As the debate continues to swirl over the future of Russian diamonds in western markets Lucara Diamond CEO Eira Thomas has weighed in, calling for further sanctions.
Nine rounds of sanctions have been adopted by the EU against Russia since the invasion of Ukraine in February. The most recent of these came into effect in December; however, no action was taken against the Russian diamond mining industry at that time.
Calls for additional sanctions have been renewed in recent weeks with EU diplomats demanding economic penalties be instated prior to the EU-Ukraine summit in Kyiv in February.
Opponents of these hypothetical sanctions have drawn attention to the domestic impact of reduced diamond imports, namely in Belgium where the Antwerp World Diamond Centre estimates that 10,000 jobs would be lost if sanctions were introduced.
Lucara Diamond CEO Eira Thomas – who co-founded the company in 2007 – told the Financial Times that as the conflict in Ukraine continues she believes that Russia “should be sanctioned”.
“This is the best diamond market we’ve seen in the better part of a decade,” she said.
“The conversation [about sanctions] goes well beyond Antwerp when you think about the whole supply chain in India. I think it’s a more complex narrative than simply Antwerp doesn’t want to sanction diamonds.”
Lucara Diamond is a Canadian mining company operating in Botswana. The company is forecasted to complete $US230 million in sales in 2023.
Other prominent voices within the industry have suggested that further sanctions against Russia would have a muted impact in Europe.
Independent US analyst Paul Zimnisky said the market has been anticipating further prohibition on diamonds from Russia.
“If the EU was to sanction Russian diamonds tomorrow, then there wouldn’t be a shock as the market has slowly been gravitating towards that happening,” he said.
Latest from India
The Gem & Jewellery Export Promotion Council (GJEPC) has released data on India’s polished diamond exports for 2022, noting a significant second-half decline.

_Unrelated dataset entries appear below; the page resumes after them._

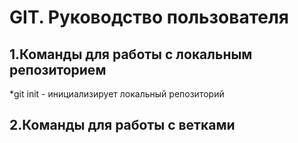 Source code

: # GIT. Руководство пользователя
## 1.Команды для работы с локальным репозиторием
*git init - инициализирует локальный репозиторий
## 2.Команды для работы с ветками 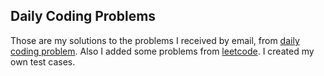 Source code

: ## Daily Coding Problems

Those are my solutions to the problems I received by email, from [daily coding problem](https://www.dailycodingproblem.com/).
Also I added some problems from [leetcode](https://leetcode.com/). I created my own test cases.
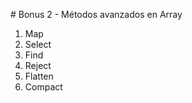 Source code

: # Bonus 2 - Métodos avanzados en Array
01. Map
02. Select
03. Find
04. Reject
05. Flatten
06. Compact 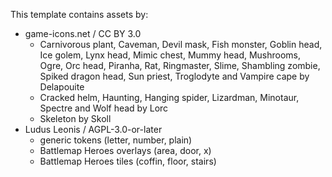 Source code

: This template contains assets by:

* game-icons.net / CC BY 3.0
  * Carnivorous plant, Caveman, Devil mask, Fish monster, Goblin head, Ice golem, Lynx head, Mimic chest, Mummy head, Mushrooms, Ogre, Orc head, Piranha, Rat, Ringmaster, Slime, Shambling zombie, Spiked dragon head, Sun priest, Troglodyte and Vampire cape by Delapouite
  * Cracked helm, Haunting, Hanging spider, Lizardman, Minotaur, Spectre and Wolf head by Lorc
  * Skeleton by Skoll
* Ludus Leonis / AGPL-3.0-or-later
  * generic tokens (letter, number, plain)
  * Battlemap Heroes overlays (area, door, x)
  * Battlemap Heroes tiles (coffin, floor, stairs)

India’s polished diamond exports reached $US22.85 billion, a 3 per cent decrease on a year-by-year comparison.
Speaking with Bloomberg, GJEPC chairman Vipul Shah attributed the decline to ongoing uncertainty concerning Russia’s position in the market.
“Nobody is willing to take the exchange risk and volatility,” he said.
“The Russians are not comfortable with the rupee invoicing as far as the gems and jewellery sector is concerned.”
He added: “The supply situation has not improved as no payments are going into Russia. We are in constant dialogue with the Russian government, the Indian government, and Russian miners to boost the supply of rough stones.”
Alrosa is Russia’s leading diamond mining company, accounting for approximately one-third of the world’s supply of rough.
Supplies from Russia to India have fallen by 40 per cent since April leading to widespread job losses in cutting and polishing centres.